I rely on the breadth and richness of clinical knowledge, skills, and experience at Royal Brompton to help me care for my patients. Cardiovascular disease is not defined solely by age – more the prevailing anatomy and physiology. Comprehensive care of any patient, child or adult, may need skills found outside traditional groupings of doctors. For example, closure of an ischaemic ventricular septal defect in an adult may be best undertaken by a paediatric cardiologist for whom similar procedures are routine. Alternatively, a child with a coronary artery anomaly may be best assisted by a surgeon with a primarily adult practice that focuses on coronary artery disease.
Moreover, during the winters of 2009 and 2010, the adult intensive care unit provided a national ECMO service for patients with severe pandemic H1N1 influenza. The excellent outcomes were, in part, dependent on the skills gained from paediatric clinical perfusion and paediatric ECMO.
All these synergies between departments will be lost if the paediatric cardiac surgery unit is closed. This will be detrimental to adult patients.
I also feel obliged to comment on a process that I am concerned will be detrimental to patients other than my own, namely children with heart disease.

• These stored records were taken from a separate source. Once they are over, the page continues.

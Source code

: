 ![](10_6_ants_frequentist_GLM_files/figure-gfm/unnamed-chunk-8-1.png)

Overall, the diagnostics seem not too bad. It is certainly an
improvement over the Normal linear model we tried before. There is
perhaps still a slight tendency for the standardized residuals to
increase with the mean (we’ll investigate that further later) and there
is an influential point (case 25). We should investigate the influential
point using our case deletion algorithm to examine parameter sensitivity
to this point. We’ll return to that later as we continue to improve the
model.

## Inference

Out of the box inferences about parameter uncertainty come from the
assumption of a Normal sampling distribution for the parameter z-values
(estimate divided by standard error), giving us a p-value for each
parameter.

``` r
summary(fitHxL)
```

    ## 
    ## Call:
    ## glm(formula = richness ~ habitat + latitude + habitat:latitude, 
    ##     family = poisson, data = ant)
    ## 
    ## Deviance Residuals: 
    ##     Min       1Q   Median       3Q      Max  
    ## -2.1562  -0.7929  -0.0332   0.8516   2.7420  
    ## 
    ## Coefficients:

While doctors, nurses and therapists can move geographically, I believe the results produced by a team are more than their collective skills. The bricks and mortar matter – they define an organisational culture that focuses on governance and quality, and aspires to achieve the best outcomes when judged nationally and internationally. I believe Safe and Sustainable places too much emphasis on the number of cases performed each year (which Royal Brompton achieves) and focuses less on other equally valuable considerations such as organisational culture, collective professionalism, and the desire to train the next generation of doctors and nurses.
Cardiac services should be flexible. The care of patients transitioning between paediatric and adult services need not occur at a specific age. Individual patients differ as to when their transition should occur; early or late, quickly or slowly. The co-location of adult and paediatric services facilitates doctors, nurses and therapists in caring jointly for each patient during transition.
I am also concerned about the rigour of the process. The decisions reached by Safe and Sustainable will influence clinical practice and patient outcomes. Therefore, the methodology, the analysis, and the publicity should be undertaken and independently reviewed to the same scientific, ethical and publication standards we would expect of a clinical trial. For example, previously defined and publicised methodology, independent review, and statistical robustness.
If I were making the decision, I would maintain all three centres across London believing this maximises patient choice and acknowledges all three centres provide excellent care. The centres should be mandated to act collaboratively to share experience, data, undertake research, and provide rapid access for patients.